Hoy: 23 de noviembre de 2024
El pastoral Concilio Vaticano II ya advertía en sus comienzos lo que el propio sentido común reclama desde siempre: “La norma suprema de conducta es la conciencia”. El inconveniente se produce al descubrir que la conciencia es educable y que cada uno puede dormir tranquilo con ella si se obtuvo para su pacificación una referencia valiosa.
Si el cristiano, por ejemplo, no ajusta su quehacer diario a los valores del evangelio, no puede llamarse seguidor de Jesucristo y, mucho menos, sentirse adalid de su fe proclamada. Gobernar y gobernarse sin los precisos valores que nos informan e iluminan, sean cuales fueren, obliga a desembocar en el precipicio del caos y llevar así, a uno mismo y a los tutelados, a la insensatez de un continuo escalofrío. Algo parecido al que, ofreciendo ballenas, nos quiera hacer creer que todas llevan en su vientre profetas venturosos.
Anthony de Melo aseguró que la raza humana será destruida si se aplica una política sin principios, un progreso sin compasión, una riqueza sin trabajo, un aprendizaje sin silencio y una religión sin culto y sin conciencia.

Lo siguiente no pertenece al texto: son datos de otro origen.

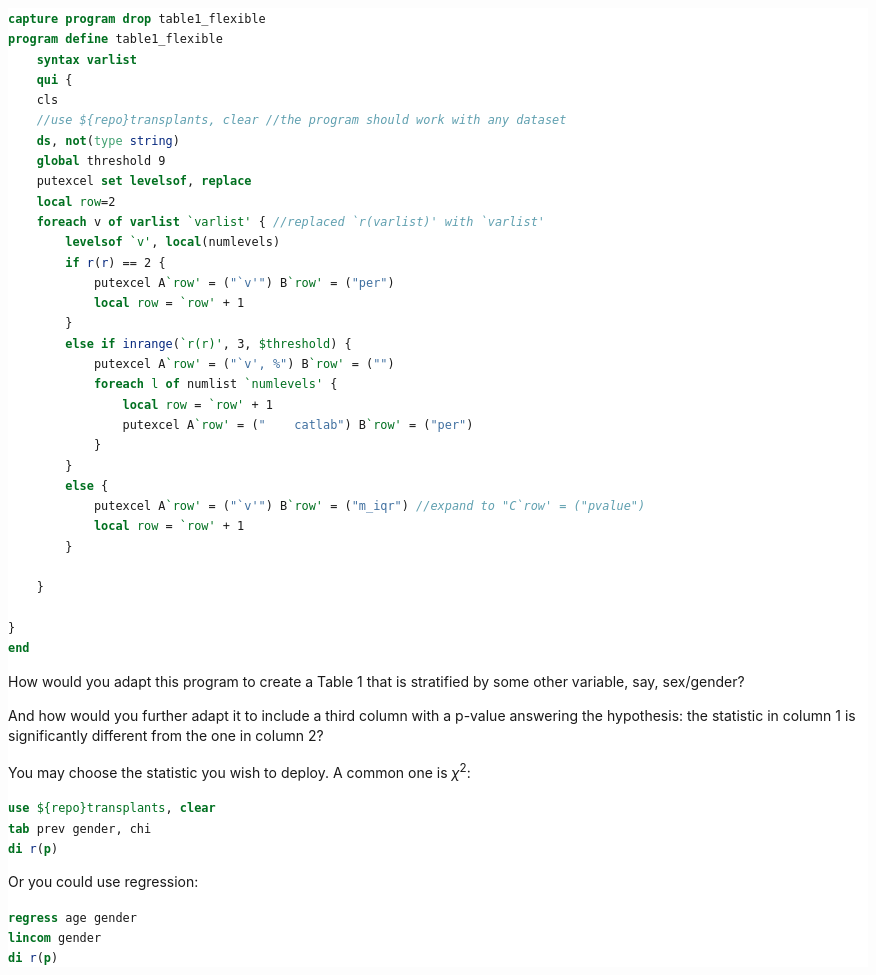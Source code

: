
 ```stata
capture program drop table1_flexible
program define table1_flexible
    syntax varlist 
    qui {
	cls
	//use ${repo}transplants, clear //the program should work with any dataset
    ds, not(type string)  
	global threshold 9  
	putexcel set levelsof, replace 
	local row=2
    foreach v of varlist `varlist' { //replaced `r(varlist)' with `varlist'
	    levelsof `v', local(numlevels)
	    if r(r) == 2 {  
			putexcel A`row' = ("`v'") B`row' = ("per")
			local row = `row' + 1
	    }
	    else if inrange(`r(r)', 3, $threshold) {  
			putexcel A`row' = ("`v', %") B`row' = ("")
			foreach l of numlist `numlevels' {
				local row = `row' + 1
                putexcel A`row' = ("    catlab") B`row' = ("per") 
			}	
	    }
	    else {  
			putexcel A`row' = ("`v'") B`row' = ("m_iqr") //expand to "C`row' = ("pvalue")
			local row = `row' + 1
	    }
		
    }
	
}
end
```

How would you adapt this program to create a Table 1 that is stratified by some other variable, say, sex/gender?

And how would you further adapt it to include a third column with a p-value answering the hypothesis: the statistic in column 1 is significantly different from the one in column 2?

You may choose the statistic you wish to deploy. A common one is $\chi^2$:

```stata
use ${repo}transplants, clear
tab prev gender, chi
di r(p) 
```

Or you could use regression:

```stata
regress age gender
lincom gender
di r(p)
```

Verdades muy a tener en cuenta en una sociedad como la nuestra en la que puede comprobarse que los principios navegan solitarios, ajenos a la política. Se entienden los progresos sin saber bien en qué consisten y sin medir las consecuencias. Se está creando riqueza desmesurada con inteligencia artificial despreciando la nobleza del trabajador y el sustento de sus familias, a cambio de unos subsidios que envilecen su dignidad. El ruido está cada vez más presente en los bares y en los sitios donde no se puede ir a tomar café buscando inspiración, como los periodistas o los poetas de ayer: músicas estridentes para impedir que se escuche uno por dentro. Y esa religión sin culto y sin conciencia es alentada por los gobiernos para que no valoremos las ramificaciones incalculables de la vida humana: de esta manera, el fútbol se ha convertido en una religión de masas, igual que las tecnologías disparatadas… sin dejar de reconocer que todo es bueno, pero indigno de adoración si no trasciende.
Aún no hemos incorporado la sabiduría encerrada en esta frase de san Juan de la Cruz: “El corazón del hombre no se contenta con menos que Dios”.